THE INPUT section start
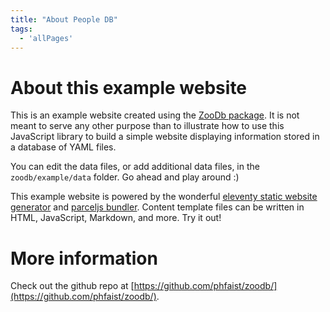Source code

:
 ```yaml
---
title: "About People DB"
tags:
  - 'allPages'
---
```


# About this example website

This is an example website created using the [ZooDb
package](https://github.com/phfaist/zoodb).  It is not meant to serve any other
purpose than to illustrate how to use this JavaScript library to build a simple
website displaying information stored in a database of YAML files.

You can edit the data files, or add additional data files, in the
`zoodb/example/data` folder.  Go ahead and play around :)

This example website is powered by the wonderful [eleventy static website
generator](https://11ty.dev/) and [parceljs bundler](https://parceljs.org/).
Content template files can be written in HTML, JavaScript, Markdown, and more.
Try it out!


# More information

Check out the github repo at
[https://github.com/phfaist/zoodb/](https://github.com/phfaist/zoodb/).

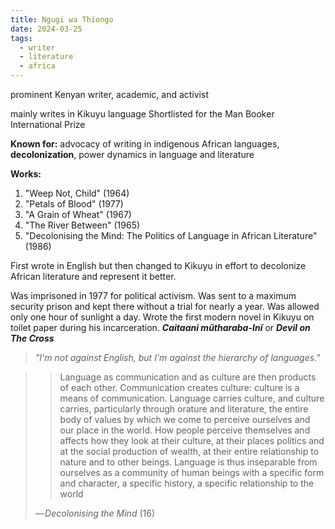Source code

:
 ```yaml
---
title: Ngugi wa Thiongo
date: 2024-03-25
tags:
  - writer
  - literature
  - africa
---
```

prominent Kenyan writer, academic, and activist

mainly writes in Kikuyu language
Shortlisted for the Man Booker International Prize

**Known for:**  advocacy of writing in indigenous African languages, **decolonization**, power dynamics in language and literature

**Works:** 
1. "Weep Not, Child" (1964)
2. "Petals of Blood" (1977)
3. "A Grain of Wheat" (1967)
4. "The River Between" (1965)
5. "Decolonising the Mind: The Politics of Language in African Literature" (1986)

First wrote in English but then changed to Kikuyu in effort to decolonize African literature and represent it better. 

Was imprisoned in 1977 for political activism. Was sent to a maximum security prison and kept there without a trial for nearly a year. Was allowed only one hour of sunlight a day. 
Wrote the first modern novel in Kikuyu on toilet paper during his incarceration. **_Caitaani mũtharaba-Inĩ_** or ***Devil on The Cross***

> *"I'm not against English, but I'm against the hierarchy of languages."*

>> Language as communication and as culture are then products of each other. Communication creates culture: culture is a means of communication. Language carries culture, and culture carries, particularly through orature and literature, the entire body of values by which we come to perceive ourselves and our place in the world. How people perceive themselves and affects how they look at their culture, at their places politics and at the social production of wealth, at their entire relationship to nature and to other beings. Language is thus inseparable from ourselves as a community of human beings with a specific form and character, a specific history, a specific relationship to the world
> 
> — _Decolonising the Mind_ (16)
THE INPUT section end
Report all lines in the listing above that contain the word "English".

RESPONSE →
First wrote in English but then changed to Kikuyu in effort to decolonize African literature and represent it better. 
> *"I'm not against English, but I'm against the hierarchy of languages."*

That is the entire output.